STJ 2023 - Prisão Preventiva Revogada - Lei de Drogas - Reincidente Específico e Agente não faz parte de Ocrim

 

Inteiro Teor

HABEAS CORPUS Nº 833364 - SP (2023/0215876-5)

RELATOR : MINISTRO JOEL ILAN PACIORNIK

DECISÃO

Cuida-se de habeas corpus , com pedido liminar, impetrado em benefício de SAMUEL XXXXXXXX, contra acórdão do TRIBUNAL DE JUSTIÇA DO ESTADO DE SÃO PAULO no julgamento do HC n. 2140870-61.2023.8.26.0000.

Extrai-se dos autos que o paciente foi preso em flagrante, em 5/6/2023, por ter supostamente praticado o delito tipificado no art. 33, caput , da Lei n. 11.343/2006 (tráfico de drogas). Referida custódia foi convertida em prisão preventiva.

Irresignada, a defesa impetrou habeas corpus perante o Tribunal de origem, o qual denegou a ordem nos termos do acórdão de fls. 21/26.

No presente writ , alega o impetrante ausência dos requisitos previstos no art. 312 do Código de Processo Penal, de modo que a custódia cautelar não estaria suficientemente fundamentada, porquanto baseada em elementos genéricos.

Pondera que a quantidade de droga apreendida e a reincidência não seria motivação hábil a justificar a imposição da segregação antecipada.

Ressalta a suficiência da aplicação de medidas alternativas ao cárcere.

Requer, liminarmente e no mérito, a expedição de alvará de soltura, ainda que mediante a fixação de medidas diversas da prisão.

A liminar foi indeferida às fls. 186/187. Informações prestadas às fls. 193/195 e 196/200. O Ministério Público Federal opinou pela concessão da ordem às fls. 204/209.

É o relatório.

Decido.

Diante da hipótese de habeas corpus substitutivo de recurso próprio, a impetração sequer deveria ser conhecida, segundo orientação jurisprudencial do Supremo Tribunal Federal - STF e do próprio Superior Tribunal de Justiça - STJ.

Contudo, considerando as alegações expostas na inicial, razoável a análise do feito para verificar a existência de eventual constrangimento ilegal que justifique a concessão da ordem de ofício.

Conforme relatado, busca-se, com o presente mandamus , a revogação da custódia cautelar imposta ao paciente.

Verifica-se que o Juízo de primeiro grau converteu a prisão em flagrante em preventiva sob os seguintes fundamentos:

"[...] De mais a mais, infere-se do expediente flagrancial que o increpado mantinha considerável quantidade e variedade de entorpecentes, petrechos comuns ao tráfico e considerável quantia de dinheiro em espécie: R$ 741,00 (setecentos e quarenta e um reais) em espécie, 01 (uma) pedra abruta de crack 4,47g, 8 (oito) ependorfs contendo cocaína 0,94g,uma porção der maconha - 2,58g, dois sacos contendo ependorfs vazios e uma balança digital.

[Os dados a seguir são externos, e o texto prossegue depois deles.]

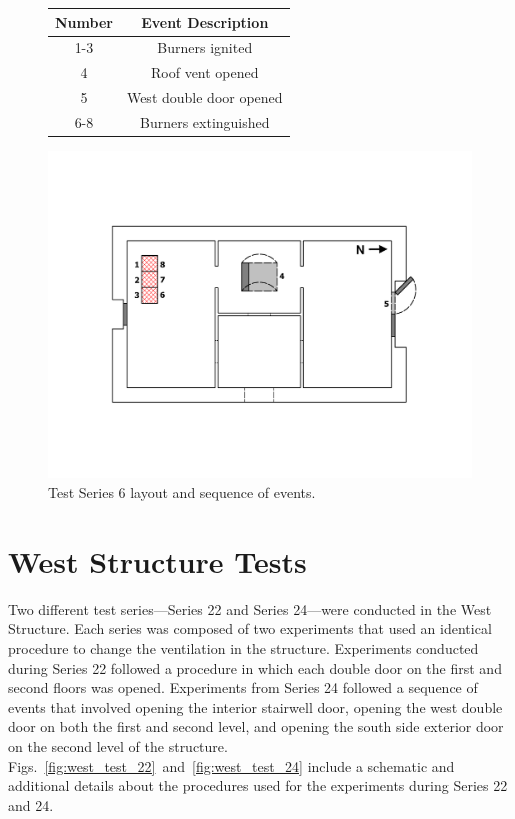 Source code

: \documentclass[12pt,oneside]{book}
\begin{document}
\begin{figure}[!ht]
\begin{minipage}[b]{0.8\columnwidth}
	\begin{flushleft}
	\small
	\begin{tabular}[b]{cc}
 	\toprule
 	\textbf{Number} & \textbf{Event Description} \\
 	\midrule
 	1-3  & Burners ignited \\
 	4	 & Roof vent opened \\
 	5 	 & West double door opened \\
 	6-8  & Burners extinguished \\
	\bottomrule
	\end{tabular}
	\end{flushleft}
\end{minipage}
\begin{minipage}[b]{0.9\columnwidth}
	\vspace{15pt}
	\centering
	\includegraphics[width=\columnwidth]{../Figures/Floor_Plans/East_Structure_Test_6}
\end{minipage}
\caption{Test Series 6 layout and sequence of events.}
\label{fig:east_test_6}
\end{figure}
\FloatBarrier

\section{West Structure Tests}
\label{sec:west_procedure}
Two different test series---Series 22 and Series 24---were conducted in the West Structure. Each series was composed of two experiments that used an identical procedure to change the ventilation in the structure. Experiments conducted during Series 22 followed a procedure in which each double door on the first and second floors was opened. Experiments from Series 24 followed a sequence of events that involved opening the interior stairwell door, opening the west double door on both the first and second level, and opening the south side exterior door on the second level of the structure. Figs.~\ref{fig:west_test_22}~and~\ref{fig:west_test_24} include a schematic and additional details about the procedures used for the experiments during Series 22 and 24.
\end{document}
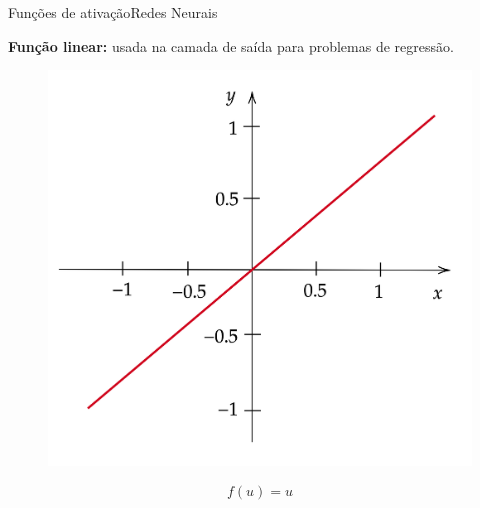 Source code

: \documentclass[t]{beamer}
\begin{document}
\begin{ftst}{Funções de ativação}{Redes Neurais}

\textbf{Função linear:} usada na camada de saída para problemas de regressão.
\begin{figure}[!htb]
    \centering
    \begin{minipage}{.5\textwidth}
        \centering
        \includegraphics[scale=0.1]{Figuras/linear.png}
        \label{fig:prob1_6_2}
    \end{minipage}%
    \begin{minipage}{0.5\textwidth}
        \centering
        \begin{equation}
            f(u) = u
        \end{equation}
         \left [ -\infty, +\infty  \right ]
    \end{minipage}
\end{figure}
\end{ftst}

\end{document}
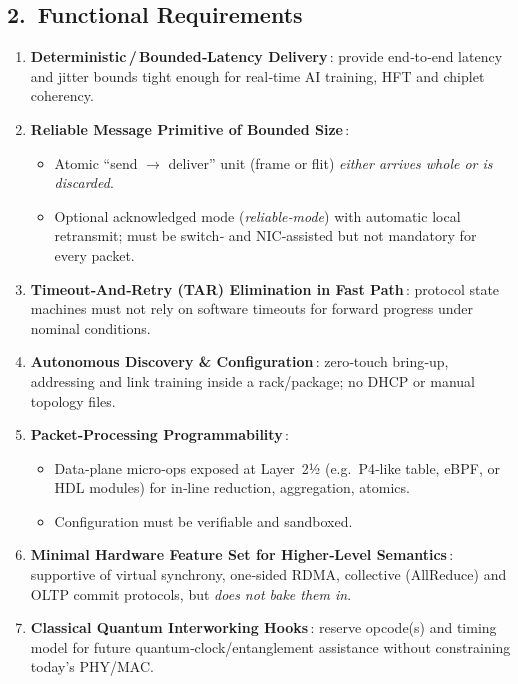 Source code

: \documentclass[HFT-main.tex]{subfiles}
\begin{document}
\subsection*{2.\ Functional Requirements}
\begin{enumerate} %
  \item \textbf{Deterministic\,/\,Bounded‑Latency Delivery}\,: provide end‑to‑end latency and jitter bounds tight enough for real‑time AI training, HFT and chiplet coherency.
  \item \textbf{Reliable Message Primitive of Bounded Size}\,:  
        \begin{itemize}
            \item Atomic “send $\rightarrow$ deliver” unit (frame or flit) \emph{either arrives whole or is discarded}.  
            \item Optional acknowledged mode (\textit{reliable‐mode}) with automatic local retransmit; must be switch‑ and NIC‑assisted but not mandatory for every packet.
        \end{itemize}
  \item \textbf{Timeout‐And‐Retry (TAR) Elimination in Fast Path}\,:  
        protocol state machines must not rely on software timeouts for forward progress under nominal conditions.
  \item \textbf{Autonomous Discovery \& Configuration}\,:  
        zero‑touch bring‑up, addressing and link training inside a rack/package; no DHCP or manual topology files.
  \item \textbf{Packet‑Processing Programmability}\,:  
        \begin{itemize}
            \item Data‑plane micro‑ops exposed at Layer 2½ (e.g.\ P4‑like table, eBPF, or HDL modules) for in‑line reduction, aggregation, atomics.  
            \item Configuration must be verifiable and sandboxed.
        \end{itemize}
  \item \textbf{Minimal Hardware Feature Set for Higher‑Level Semantics}\,:  
        supportive of virtual synchrony, one‑sided RDMA, collective (AllReduce) and OLTP commit protocols, but \emph{does not bake them in}.
  \item \textbf{Classical Quantum Interworking Hooks}\,:  
        reserve opcode(s) and timing model for future quantum‑clock/entanglement assistance without constraining today’s PHY/MAC.
\end{enumerate}
\end{document}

Não bastassem referidos aspectos, cumpre destacar que SAMUEL ostenta diversos antecedentes policiais (fls. 89/96), relacionados a delitos de receptação, furtos, crimes da antiga Lei de Drogas. Além disso, verifico que se trata de REINCIDENTE ESPECÍFICO Proc. 0001770- 48.2009.8.26.0637 Vara Criminal de Tupã, fls. 93. Trata- se, portanto, de indicativo concreto da reiteração delitiva, o que exige medida drástica para tutela da ordem pública. Pelos motivos já exaustivamente expostos, indiscutível que a fixação de medidas cautelares diversas da prisão não é suficiente para a tutela da ordem pública e evitar a reiteração delitiva- notadamente pela variedade de drogas, bem como pela existência de circunstâncias que denotam a renitência delitiva. Atenta ao art. 312§ 2º, do Código de Processo Penal, que estabelece que"a decisão que decretar a prisão preventiva deve ser motivada e fundamentada em receio de perigo e existência concreta de fatos novos ou contemporâneos que justifiquem a aplicação da medida adotada", consigno que SAMUEL era alvo de investigações da Especializada, que culminaram com a expedição de mandado de busca e apreensão. Destarte, pela existência de atos investigatórios prévios da DISE, que subsidiariam a representação em voga, resta indubitável que o increpado estava envolvido com o comércio funesto neste Município e Comarca de Tupã. Diante de referido cenário, incogitável a concessão de liberdade provisória, uma vez que a prisão preventiva é imprescindível para a tutela da ordem pública. Portanto, está bem delineada a contemporaneidade exigida pelo preceptivo em comento, bem como há prova do inegável risco gerado pelo autuado, que coloca em perigo a saúde e a tranquilidade da comunidade, haja vista (I) a natureza e quantidade de drogas 01 (uma) pedra abruta de crack

4,47g, 8 (oito) ependorfs contendo cocaína 0,94g , uma porção de maconha - 2,58g, (II) a dedicação de SAMUEL às atividades criminosas. Em suma, apesar do esforço argumentativo da defesa, tendo em vista a gravidade concreta da conduta do investigado (que dispunha de considerável quantidade de maconha e cocaína), reputo que a prisão preventiva é medida insofismável . Registre-se, por oportuno, que a custódia cautelar ora decretada não ofende a presunção de inocência, por expressa previsão legal e constitucional - uma vez que os requisitos foram satisfeitos no caso concreto" (fls. 19/20).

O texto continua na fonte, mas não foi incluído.